DIR2 = path where RepeatModeler is.

"engine ncbi” refers to the NCBI blast program that is used as alignment tool.

nohup DIR2/RepeatModeler -database umseqfiledb >& umseqfile.out 
  • Among the sequences generated by RepeatModeler, some are associated with identities and others are not. These with identities are put in ModelerID.lib and the others are in Modelerunknown.lib.
  • Sequences in Modelerunknown.lib are searched against a tranposase database and sequences matching transposase are considered as transposons belonging to the relevant superfamily and are incorporated into ModelerID.lib and excluded from Modelerunknown.lib.

4. Exclusion of gene fragments

  • All repeats collected so far are used to search against a plant protein database where proteins from transposons are excluded. Sequences match the plants proteins as well as 50 bp flanking sequences are excluded.
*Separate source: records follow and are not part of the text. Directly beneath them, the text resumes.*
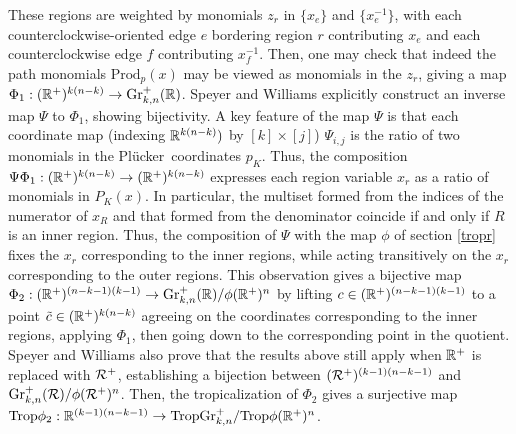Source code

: \documentclass[12pt,letter]{article}
\newcommand{\gr}{\mathrm{Gr}}
\newcommand{\trop}{\mathrm{Trop}}
\newcommand{\prad}{\mathrm{Prod}}
\newcommand{\plu}{Pl\"ucker~}
\begin{document}
  These regions are weighted by monomials $z_r$ in $\{x_e\}$ and $\{x_e^{-1}\}$, with each counterclockwise-oriented edge $e$ bordering region $r$ contributing $x_e$ and each counterclockwise edge $f$ contributing $x_f^{-1}$. Then, one may check that indeed the path monomials $\prad_p(x)$ may be viewed as monomials in the $z_r$, giving a map $\Phi_1:(\RR^+)^{k(n-k)}\to \gr_{k,n}^+(\RR)$.
  Speyer and Williams explicitly construct an inverse map $\Psi$ to $\Phi_1$, showing bijectivity. 
  A key feature of the map $\Psi$ is that each coordinate map (indexing ${\mathbb R}^{k(n-k)})$ by $[k]\times [j]$) $\Psi_{i,j}$ is the ratio of two monomials in the \plu coordinates $p_{K}$. Thus, the composition $\Psi\Phi_1:({\mathbb R}^+)^{k(n-k)}\to({\mathbb R}^+)^{k(n-k)}$ expresses each region variable $x_r$ as a ratio of monomials in $P_K(x)$. In particular, the multiset formed from the indices of the numerator of $x_R$ and that formed from the denominator coincide if and only if $R$ is an inner region. Thus, the composition of $\Psi$ with the map $\phi$ of section \ref{tropr} fixes the $x_r$ corresponding to the inner regions, while acting transitively on the $x_r$ corresponding to the outer regions. This observation gives a bijective map $\Phi_2:(\RR^+)^{(n-k-1)(k-1)}\to\gr^+_{k,n}(\RR) /\phi(\RR^+)^n$ by lifting $c\in ({\mathbb R}^+)^{(n-k-1)(k-1)}$ to a point $\tilde{c}\in ({\mathbb R}^+)^{k(n-k)}$ agreeing on the coordinates corresponding to the inner regions, applying $\Phi_1$, then going down to the corresponding point in the quotient. Speyer and Williams also prove that the results above still apply when ${\mathbb R}^+$ is replaced with ${\mathcal R}^+$, establishing a bijection between $({\mathcal R}^+)^{(k-1)(n-k-1)}$ and $\gr_{k,n}^+(\Rcal)/\phi(\Rcal^+)^n$. Then, the tropicalization of $\Phi_2$ gives a surjective map $\trop\phi_2:\RR^{(k-1)(n-k-1)}\to \trop\gr_{k,n}^+/\trop\phi(\RR^+)^n$.
  
\end{document}
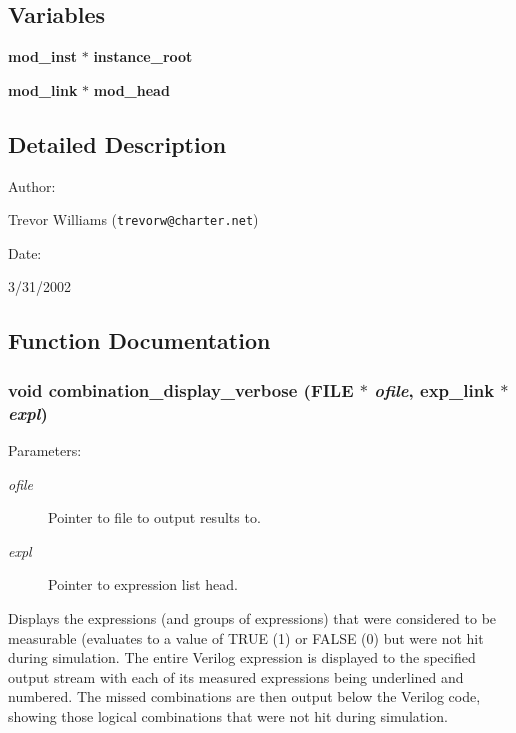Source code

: \subsection*{Variables}
\begin{CompactItemize}
\item 
{\bf mod\_\-inst} $\ast$ {\bf instance\_\-root}
\item 
{\bf mod\_\-link} $\ast$ {\bf mod\_\-head}
\end{CompactItemize}


\subsection{Detailed Description}


\begin{Desc}
\item[Author: ]\par
Trevor Williams ({\tt trevorw@charter.net}) \end{Desc}
\begin{Desc}
\item[Date: ]\par
3/31/2002\end{Desc}


\subsection{Function Documentation}
\subsubsection{\setlength{\rightskip}{0pt plus 5cm}void combination\_\-display\_\-verbose (FILE $\ast$ {\em ofile}, {\bf exp\_\-link} $\ast$ {\em expl})}\label{comb_8c_a8}


\begin{Desc}
\item[Parameters: ]\par
\begin{description}
\item[{\em 
ofile}]Pointer to file to output results to. \item[{\em 
expl}]Pointer to expression list head.\end{description}
\end{Desc}
Displays the expressions (and groups of expressions) that were considered  to be measurable (evaluates to a value of TRUE (1) or FALSE (0) but were  not hit during simulation. The entire Verilog expression is displayed to the specified output stream with each of its measured expressions being underlined and numbered. The missed combinations are then output below the Verilog code, showing those logical combinations that were not hit during simulation. 
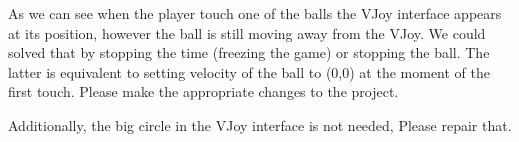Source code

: \begin{extercises}
As we can see when the player touch one of the balls the VJoy interface appears at its position, however the ball is still moving away from the VJoy. We could solved that by stopping the time (freezing the game) or stopping the ball. The latter is equivalent to setting velocity of the ball to (0,0) at the moment of the first touch. Please make the appropriate changes to the project.

Additionally, the big circle in the VJoy interface is not needed, Please repair that.
\end{extercises}

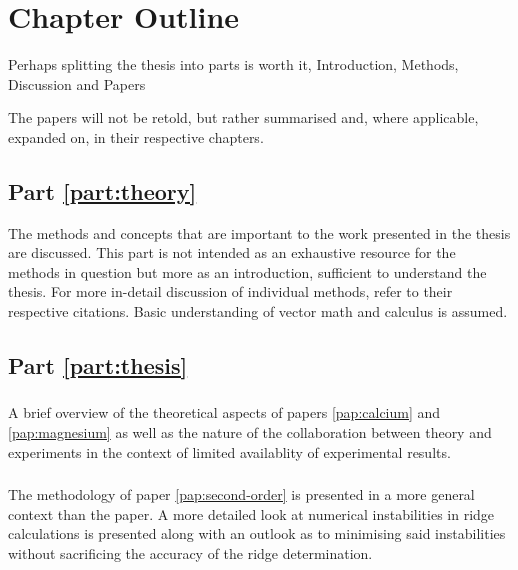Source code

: \section{Chapter Outline}
\label{sec:chapters}

Perhaps splitting the thesis into parts is worth it, Introduction, Methods, Discussion and Papers

The papers will not be retold, but rather summarised and, where applicable, expanded on, in their respective chapters.

\subsection{Part \ref{part:theory}}
The methods and concepts that are important to the work presented in the thesis are discussed.
This part is not intended as an exhaustive resource for the methods in question but more as an introduction, sufficient to understand the thesis.
For more in-detail discussion of individual methods, refer to their respective citations.
Basic understanding of vector math and calculus is assumed.

\subsubsection{}
\subsubsection{}
\subsubsection{}


\subsection{Part \ref{part:thesis}}
\subsubsection{}
A brief overview of the theoretical aspects of papers \ref{pap:calcium} and \ref{pap:magnesium} as well as the nature of the collaboration between theory and experiments in the context of limited availablity of experimental results.

\subsubsection{}
The methodology of paper \ref{pap:second-order} is presented in a more general context than the paper.
A more detailed look at numerical instabilities in ridge calculations is presented along with an outlook as to minimising said instabilities without sacrificing the accuracy of the ridge determination.

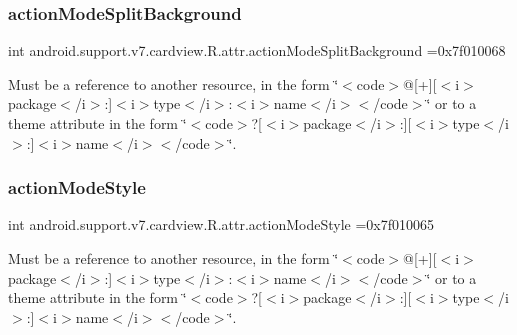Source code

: \subsubsection{\texorpdfstring{action\+Mode\+Split\+Background}{actionModeSplitBackground}}
{\footnotesize\ttfamily int android.\+support.\+v7.\+cardview.\+R.\+attr.\+action\+Mode\+Split\+Background =0x7f010068\hspace{0.3cm}{\ttfamily [static]}}

Must be a reference to another resource, in the form \char`\"{}$<$code$>$@\mbox{[}+\mbox{]}\mbox{[}$<$i$>$package$<$/i$>$\+:\mbox{]}$<$i$>$type$<$/i$>$\+:$<$i$>$name$<$/i$>$$<$/code$>$\char`\"{} or to a theme attribute in the form \char`\"{}$<$code$>$?\mbox{[}$<$i$>$package$<$/i$>$\+:\mbox{]}\mbox{[}$<$i$>$type$<$/i$>$\+:\mbox{]}$<$i$>$name$<$/i$>$$<$/code$>$\char`\"{}. \mbox{\label{classandroid_1_1support_1_1v7_1_1cardview_1_1R_1_1attr_acd95c50299a613cf031557f3da7bc3ea}} 
\subsubsection{\texorpdfstring{action\+Mode\+Style}{actionModeStyle}}
{\footnotesize\ttfamily int android.\+support.\+v7.\+cardview.\+R.\+attr.\+action\+Mode\+Style =0x7f010065\hspace{0.3cm}{\ttfamily [static]}}

Must be a reference to another resource, in the form \char`\"{}$<$code$>$@\mbox{[}+\mbox{]}\mbox{[}$<$i$>$package$<$/i$>$\+:\mbox{]}$<$i$>$type$<$/i$>$\+:$<$i$>$name$<$/i$>$$<$/code$>$\char`\"{} or to a theme attribute in the form \char`\"{}$<$code$>$?\mbox{[}$<$i$>$package$<$/i$>$\+:\mbox{]}\mbox{[}$<$i$>$type$<$/i$>$\+:\mbox{]}$<$i$>$name$<$/i$>$$<$/code$>$\char`\"{}. \mbox{\label{classandroid_1_1support_1_1v7_1_1cardview_1_1R_1_1attr_a97da397e6e57874c77134e0107d32083}} 
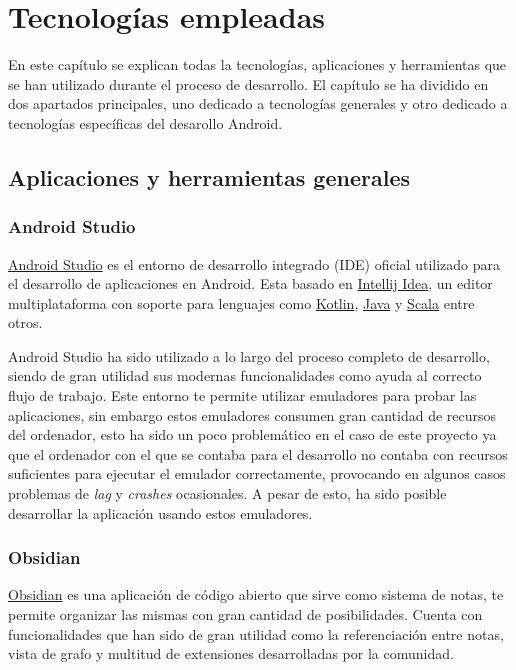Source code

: \chapter{Tecnologías empleadas}
\label{cap:tecnologiasEmpleadas}
En este capítulo se explican todas la tecnologías, aplicaciones y herramientas que se han utilizado durante el proceso de desarrollo. El capítulo se ha dividido en dos apartados principales, uno dedicado a tecnologías generales y otro dedicado a tecnologías específicas del desarollo Android.

\section{Aplicaciones y herramientas generales}
\subsection{Android Studio}\hypertarget{subsec:android_studio}{}
\href{https://developer.android.com/studio/intro}{Android Studio} es el entorno de desarrollo integrado (IDE) oficial utilizado para el desarrollo de aplicaciones en Android. Esta basado en \href{https://www.jetbrains.com/idea}{Intellij Idea}, un editor multiplataforma con soporte para lenguajes como \hyperlink{subsec:kotlin}{Kotlin}, \href{https://www.java.com}{Java} y \href{https://www.scala-lang.org}{Scala} entre otros. 

Android Studio ha sido utilizado a lo largo del proceso completo de desarrollo, siendo de gran utilidad sus modernas funcionalidades como ayuda al correcto flujo de trabajo. Este entorno te permite utilizar emuladores para probar las aplicaciones, sin embargo estos emuladores consumen gran cantidad de recursos del ordenador, esto ha sido un poco problemático en el caso de este proyecto ya que el ordenador con el que se contaba para el desarrollo no contaba con recursos suficientes para ejecutar el emulador correctamente, provocando en algunos casos problemas de \textit{lag} y \textit{crashes} ocasionales. A pesar de esto, ha sido posible desarrollar la aplicación usando estos emuladores.

\subsection{Obsidian}
\href{https://obsidian.md/}{Obsidian} es una aplicación de código abierto que sirve como sistema de notas, te permite organizar las mismas con gran cantidad de posibilidades. Cuenta con funcionalidades que han sido de gran utilidad como la referenciación entre notas, vista de grafo y multitud de extensiones desarrolladas por la comunidad.

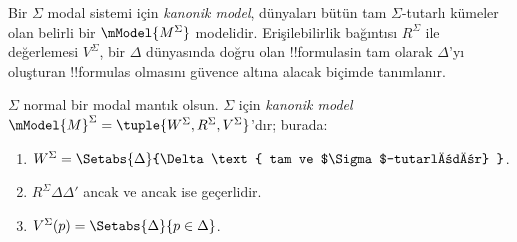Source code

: \documentclass[../../../include/open-logic-section]{subfiles}
\begin{document}


Bir $\Sigma$ modal sistemi için \emph{kanonik model}, dünyaları bütün tam
$\Sigma$-tutarlı kümeler olan belirli bir $\mModel{M^\Sigma}$ modelidir.
Erişilebilirlik bağıntısı $R^\Sigma$ ile değerlemesi $V^\Sigma$, bir
$\Delta$ dünyasında doğru olan !!{formula}s{}in tam olarak $\Delta$'yı
oluşturan !!{formula}s olmasını güvence altına alacak biçimde tanımlanır.

\begin{defn}
  $\Sigma$ normal bir modal mantık olsun. $\Sigma$ için \emph{kanonik model}
  $\mModel{M}^\Sigma=\tuple{W^\Sigma,R^\Sigma,V^\Sigma}$'dır; burada:
  \begin{enumerate}
  \item $W^\Sigma = \Setabs{ \Delta }{\Delta \text{
      tam ve $\Sigma$-tutarlıdır} }$.
  \item $R^\Sigma\Delta\Delta'$ ancak ve ancak
     ise geçerlidir.
  \item $V^\Sigma(p)=\Setabs{\Delta}{p\in\Delta}$.
  \end{enumerate}
\end{defn}
\end{document}
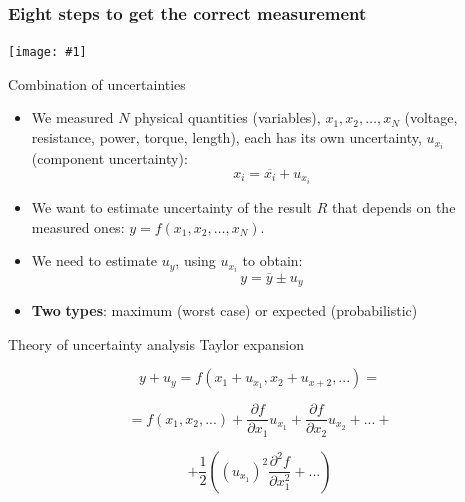 \documentclass[12pt]{beamer}
\newcommand{\fig}[1]{\centering\texttt{[image: \#1]}}
\begin{document}
% 

\begin{frame}
\frametitle{Eight steps to get the correct measurement}

\fig{8steps}

\end{frame}
%
%
%


%
\begin{frame}{Combination of uncertainties}
\begin{itemize}
\item We measured $N$ physical quantities (variables), $x_{1},x_{2},\ldots,x_{N}$
(voltage, resistance, power, torque, length), each has its own uncertainty,
$u_{x_{i}}$ (component uncertainty): 
\[
x_{i}=\overline{x_{i}}+u_{x_{i}}
\]
\item We want to estimate uncertainty of the result $R$ that depends on
the measured ones: $y=f(x_{1},x_{2},\ldots,x_{N})$. 
\item We need to estimate $u_{y}$, using $u_{x_{i}}$ to obtain:
\[
y=\overline{y}\pm u_{y}
\]
\item \textbf{Two} \textbf{types}: \alert{maximum} (worst case) or \alert{expected}
(probabilistic)
\end{itemize}
\end{frame}

%
\begin{frame}{Theory of uncertainty analysis }
{\large  Taylor expansion}

\[
y + u_y = f(x_1 + u_{x_1}, x_2 + u_{x+2}, ... )  = 
\]

\[
= f(x_1, x_2 , ...) + \frac{\partial f}{\partial x_1} u_{x_1} +  \frac{\partial f}{\partial x_2} u_{x_2} + ...  + 
\]


\[
+ \frac{1}{2} \left( (u_{x_1} )^2 \frac{\partial^2 f}{\partial x_1^2} +  ...   \right)
\]

\end{frame}
\end{document}

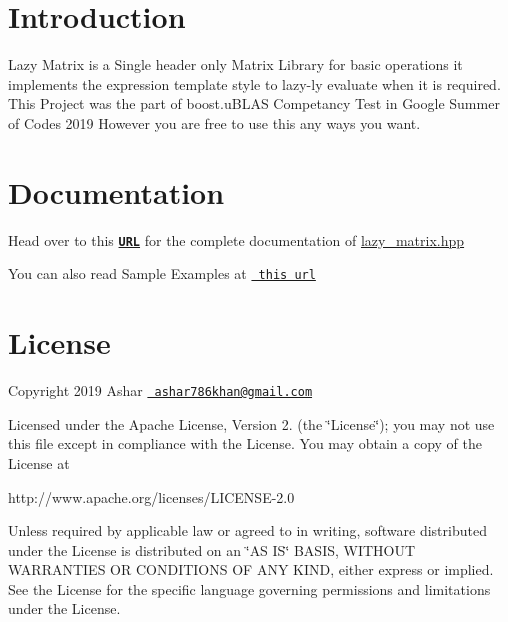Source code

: \hypertarget{index_intro_sec}{}\section{Introduction}\label{index_intro_sec}
Lazy Matrix is a Single header only Matrix Library for basic operations it implements the expression template style to lazy-\/ly evaluate when it is required. This Project was the part of boost.\+u\+B\+L\+AS Competancy Test in Google Summer of Codes 2019 However you are free to use this any ways you want.\hypertarget{index_install_sec}{}\section{Documentation}\label{index_install_sec}
Head over to this \href{https://coder3101.github.io/gsoc19-boost-test/html/classboost_1_1test_1_1lazy__matrix.html}{\texttt{ {\bfseries{U\+RL}}}} for the complete documentation of {\ttfamily \mbox{\hyperlink{lazy__matrix_8hpp_source}{lazy\+\_\+matrix.\+hpp}}}

You can also read Sample Examples at \href{https://github.com/coder3101/gsoc19-boost-test}{\texttt{ this url}}\hypertarget{index_license}{}\section{License}\label{index_license}
Copyright 2019 Ashar \href{mailto:ashar786khan@gmail.com}{\texttt{ ashar786khan@gmail.\+com}}

Licensed under the Apache License, Version 2. (the \char`\"{}\+License\char`\"{}); you may not use this file except in compliance with the License. You may obtain a copy of the License at \begin{DoxyVerb}http://www.apache.org/licenses/LICENSE-2.0
\end{DoxyVerb}


Unless required by applicable law or agreed to in writing, software distributed under the License is distributed on an \char`\"{}\+A\+S I\+S\char`\"{} B\+A\+S\+IS, W\+I\+T\+H\+O\+UT W\+A\+R\+R\+A\+N\+T\+I\+ES OR C\+O\+N\+D\+I\+T\+I\+O\+NS OF A\+NY K\+I\+ND, either express or implied. See the License for the specific language governing permissions and limitations under the License. 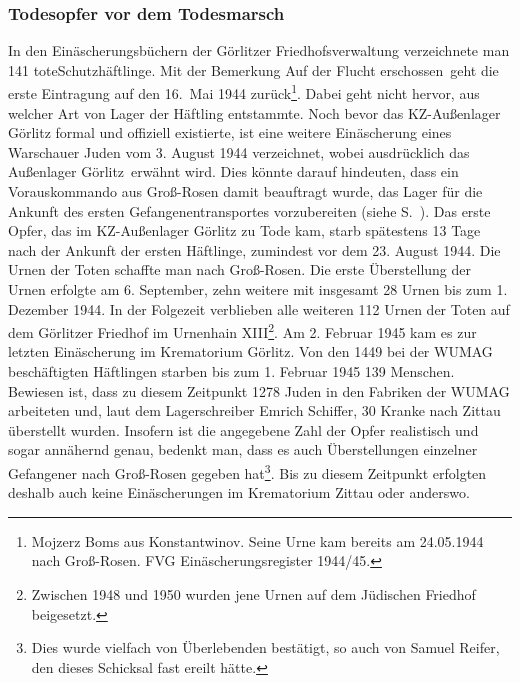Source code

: \subsubsection{Todesopfer vor dem Todesmarsch}

In den Einäscherungsbüchern der Görlitzer Friedhofsverwaltung verzeichnete man 141 tote\linebreak \glqq Schutzhäftlinge\grqq. Mit der Bemerkung \glqq Auf der Flucht erschossen\grqq~geht die erste Eintragung auf den 16.~Mai 1944 zurück\footnote{Mojzerz Boms aus Konstantwinov. Seine Urne kam bereits am 24.05.1944 nach Groß-Rosen. FVG Einäscherungsregister 1944/45.}. Dabei geht nicht hervor, aus welcher Art von Lager der Häftling entstammte. Noch bevor das KZ-Außenlager Görlitz formal und offiziell existierte, ist eine weitere Einäscherung eines Warschauer Juden vom 3. August 1944 verzeichnet, wobei ausdrücklich das \glqq Außenlager Görlitz\grqq~erwähnt wird. Dies könnte darauf hindeuten, dass ein Vorauskommando aus Groß-Rosen damit beauftragt wurde, das Lager für die Ankunft des ersten Gefangenentransportes vorzubereiten (siehe S.~\pageref{vorauskommando}).
\newline
Das erste Opfer, das im KZ-Außenlager Görlitz zu Tode kam, starb spätestens 13 Tage nach der Ankunft der ersten Häftlinge, zumindest vor dem 23. August 1944. Die Urnen der Toten schaffte man nach Groß-Rosen. Die erste Überstellung der Urnen erfolgte am 6. September, zehn weitere mit insgesamt 28 Urnen bis zum 1. Dezember 1944. In der Folgezeit verblieben alle weiteren 112 Urnen der Toten auf dem Görlitzer Friedhof im Urnenhain XIII\footnote{Zwischen 1948 und 1950 wurden jene Urnen auf dem Jüdischen Friedhof beigesetzt.}. Am 2. Februar 1945 kam es zur letzten Einäscherung im Krematorium Görlitz. Von den 1449 bei der WUMAG beschäftigten Häftlingen starben bis zum 1. Februar 1945 139 Menschen. Bewiesen ist, dass zu diesem Zeitpunkt 1278 Juden in den Fabriken der WUMAG arbeiteten und, laut dem Lagerschreiber Emrich Schiffer, 30 Kranke nach Zittau überstellt wurden. Insofern ist die angegebene Zahl der Opfer realistisch und sogar annähernd genau, bedenkt man, dass es auch Überstellungen einzelner Gefangener nach Groß-Rosen gegeben hat\footnote{Dies wurde vielfach von Überlebenden bestätigt, so auch von Samuel Reifer, den dieses Schicksal fast ereilt hätte.}.
Bis zu diesem Zeitpunkt erfolgten deshalb auch keine Einäscherungen im Krematorium Zittau oder anderswo. 
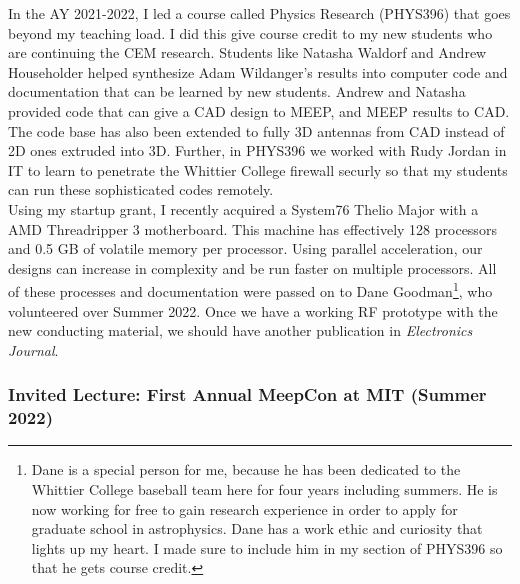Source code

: \documentclass[../../../main.tex]{subfiles}
\begin{document}
In the AY 2021-2022, I led a course called Physics Research (PHYS396) that goes beyond my teaching load.  I did this give course credit to my new students who are continuing the CEM research.  Students like Natasha Waldorf and Andrew Householder helped synthesize Adam Wildanger's results into computer code and documentation that can be learned by new students.  Andrew and Natasha provided code that can give a CAD design to MEEP, and MEEP results to CAD.  The code base has also been extended to fully 3D antennas from CAD instead of 2D ones extruded into 3D.  Further, in PHYS396 we worked with Rudy Jordan in IT to learn to penetrate the Whittier College firewall securly so that my students can run these sophisticated codes remotely.
\\
\vspace{0.25cm}
Using my startup grant, I recently acquired a System76 Thelio Major with a AMD Threadripper 3 motherboard.  This machine has effectively 128 processors and 0.5 GB of volatile memory per processor.  Using parallel acceleration, our designs can increase in complexity and be run faster on multiple processors.  All of these processes and documentation were passed on to Dane Goodman\footnote{Dane is a special person for me, because he has been dedicated to the Whittier College baseball team here for four years including summers. He is now working for free to gain research experience in order to apply for graduate school in astrophysics.  Dane has a work ethic and curiosity that lights up my heart.  I made sure to include him in my section of PHYS396 so that he gets course credit.}, who volunteered over Summer 2022.  Once we have a working RF prototype with the new conducting material, we should have another publication in \textit{Electronics Journal}.

\subsubsection{Invited Lecture: First Annual MeepCon at MIT (Summer 2022)}
\end{document}
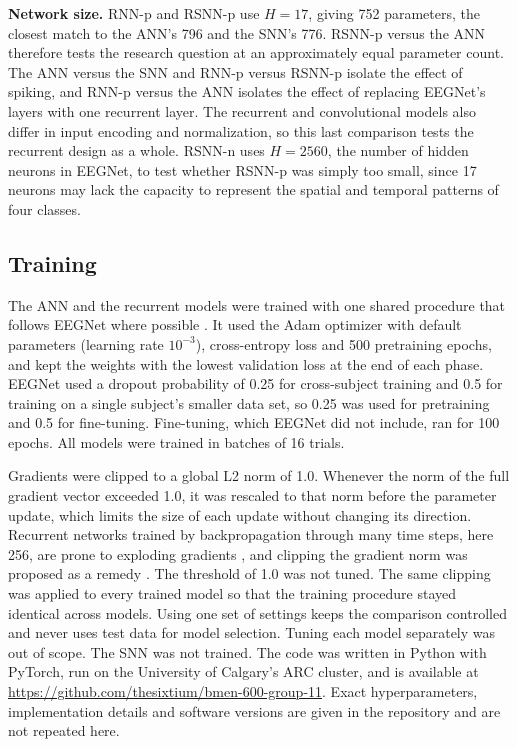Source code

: \documentclass[conference]{IEEEtran}
\begin{document}
\textbf{Network size.} RNN-p and RSNN-p use $H = 17$, giving 752 parameters, the closest match to the ANN's 796 and the SNN's 776. RSNN-p versus the ANN therefore tests the research question at an approximately equal parameter count. The ANN versus the SNN and RNN-p versus RSNN-p isolate the effect of spiking, and RNN-p versus the ANN isolates the effect of replacing EEGNet's layers with one recurrent layer. The recurrent and convolutional models also differ in input encoding and normalization, so this last comparison tests the recurrent design as a whole. RSNN-n uses $H = 2560$, the number of hidden neurons in EEGNet, to test whether RSNN-p was simply too small, since 17 neurons may lack the capacity to represent the spatial and temporal patterns of four classes.

\subsection{Training}
\label{sec:training}

The ANN and the recurrent models were trained with one shared procedure that follows EEGNet where possible \cite{lawhern2018}. It used the Adam optimizer with default parameters (learning rate $10^{-3}$), cross-entropy loss and 500 pretraining epochs, and kept the weights with the lowest validation loss at the end of each phase. EEGNet used a dropout probability of 0.25 for cross-subject training and 0.5 for training on a single subject's smaller data set, so 0.25 was used for pretraining and 0.5 for fine-tuning. Fine-tuning, which EEGNet did not include, ran for 100 epochs. All models were trained in batches of 16 trials.

Gradients were clipped to a global L2 norm of 1.0. Whenever the norm of the full gradient vector exceeded 1.0, it was rescaled to that norm before the parameter update, which limits the size of each update without changing its direction. Recurrent networks trained by backpropagation through many time steps, here 256, are prone to exploding gradients \cite{bengio1994,pascanu2013}, and clipping the gradient norm was proposed as a remedy \cite{pascanu2013}. The threshold of 1.0 was not tuned. The same clipping was applied to every trained model so that the training procedure stayed identical across models. Using one set of settings keeps the comparison controlled and never uses test data for model selection. Tuning each model separately was out of scope. The SNN was not trained. The code was written in Python with PyTorch, run on the University of Calgary's ARC cluster, and is available at \url{https://github.com/thesixtium/bmen-600-group-11}. Exact hyperparameters, implementation details and software versions are given in the repository and are not repeated here.
\end{document}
After the exclusion if the remainder sequences are shorter than 50 bp, the entire sequence is excluded.
  • After exclusion of putative gene fragments, MITE.lib, allLTR.lib, and ModelerID.lib are combined together to form KnownRepeats.lib.
  • KnownRepeats.lib was combined with Modelerunknown.lib to form allRepeats.lib.
  • It is conceivable that KnownRepeats.lib does not contain all repeats (repeats numbers are underestimated); allRepeats.lib may contain sequences from novel gene families (Repeat number are overestimated).